(Stored data)

[Start of Attachment]

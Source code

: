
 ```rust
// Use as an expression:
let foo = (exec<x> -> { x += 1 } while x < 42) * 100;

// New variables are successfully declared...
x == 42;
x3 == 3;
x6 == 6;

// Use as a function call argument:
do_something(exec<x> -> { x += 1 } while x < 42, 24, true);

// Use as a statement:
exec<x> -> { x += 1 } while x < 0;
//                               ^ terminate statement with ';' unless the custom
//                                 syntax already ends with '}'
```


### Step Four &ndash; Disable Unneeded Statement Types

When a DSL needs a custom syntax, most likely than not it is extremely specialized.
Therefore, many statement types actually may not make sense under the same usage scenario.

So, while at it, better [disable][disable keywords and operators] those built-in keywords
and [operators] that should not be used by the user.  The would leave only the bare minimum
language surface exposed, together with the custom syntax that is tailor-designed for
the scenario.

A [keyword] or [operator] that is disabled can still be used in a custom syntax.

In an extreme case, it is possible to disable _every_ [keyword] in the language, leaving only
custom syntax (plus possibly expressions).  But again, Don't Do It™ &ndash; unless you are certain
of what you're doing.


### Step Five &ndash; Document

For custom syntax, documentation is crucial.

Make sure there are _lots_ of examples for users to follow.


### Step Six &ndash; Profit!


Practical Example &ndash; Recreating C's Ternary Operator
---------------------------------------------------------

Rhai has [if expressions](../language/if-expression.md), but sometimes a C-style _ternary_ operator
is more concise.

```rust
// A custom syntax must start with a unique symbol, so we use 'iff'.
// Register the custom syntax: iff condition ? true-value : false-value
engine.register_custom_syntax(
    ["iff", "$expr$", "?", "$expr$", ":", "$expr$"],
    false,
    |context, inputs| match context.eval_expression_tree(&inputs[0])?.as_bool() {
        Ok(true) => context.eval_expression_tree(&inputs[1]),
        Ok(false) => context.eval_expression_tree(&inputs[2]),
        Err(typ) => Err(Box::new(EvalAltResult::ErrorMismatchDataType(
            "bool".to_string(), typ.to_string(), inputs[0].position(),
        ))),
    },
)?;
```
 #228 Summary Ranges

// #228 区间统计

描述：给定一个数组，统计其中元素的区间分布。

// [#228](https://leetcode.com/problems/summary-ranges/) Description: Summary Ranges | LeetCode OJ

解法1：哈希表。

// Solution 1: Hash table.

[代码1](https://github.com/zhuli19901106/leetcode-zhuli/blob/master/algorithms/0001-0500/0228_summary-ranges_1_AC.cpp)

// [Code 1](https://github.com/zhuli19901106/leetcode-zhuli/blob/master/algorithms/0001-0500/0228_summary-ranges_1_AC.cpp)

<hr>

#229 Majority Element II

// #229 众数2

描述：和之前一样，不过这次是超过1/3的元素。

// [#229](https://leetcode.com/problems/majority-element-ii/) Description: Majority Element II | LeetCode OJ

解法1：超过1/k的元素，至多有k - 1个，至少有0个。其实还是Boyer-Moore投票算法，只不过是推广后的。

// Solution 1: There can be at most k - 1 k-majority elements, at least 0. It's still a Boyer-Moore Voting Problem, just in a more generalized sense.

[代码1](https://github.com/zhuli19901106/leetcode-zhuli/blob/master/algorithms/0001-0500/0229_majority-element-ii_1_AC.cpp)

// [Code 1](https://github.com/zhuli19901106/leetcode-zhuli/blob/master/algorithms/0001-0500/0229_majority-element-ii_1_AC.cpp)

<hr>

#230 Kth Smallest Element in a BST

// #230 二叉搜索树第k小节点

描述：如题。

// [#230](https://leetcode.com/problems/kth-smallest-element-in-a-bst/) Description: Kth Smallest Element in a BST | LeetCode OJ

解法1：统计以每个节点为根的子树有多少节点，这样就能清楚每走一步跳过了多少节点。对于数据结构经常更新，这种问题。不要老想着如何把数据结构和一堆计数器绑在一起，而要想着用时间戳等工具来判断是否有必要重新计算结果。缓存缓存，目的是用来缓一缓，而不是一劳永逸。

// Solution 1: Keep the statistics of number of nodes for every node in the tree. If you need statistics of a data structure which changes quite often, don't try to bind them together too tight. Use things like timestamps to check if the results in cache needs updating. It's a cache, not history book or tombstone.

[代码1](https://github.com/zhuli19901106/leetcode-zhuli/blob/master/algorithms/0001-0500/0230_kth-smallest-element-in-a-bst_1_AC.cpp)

[End of Attachment]

> _Assigned task_:
Search the records for lines holding the word "needs", then copy each line you find.

> _Result_:
When a DSL needs a custom syntax, most likely than not it is extremely specialized.
// Solution 1: Keep the statistics of number of nodes for every node in the tree. If you need statistics of a data structure which changes quite often, don't try to bind them together too tight. Use things like timestamps to check if the results in cache needs updating. It's a cache, not history book or tombstone.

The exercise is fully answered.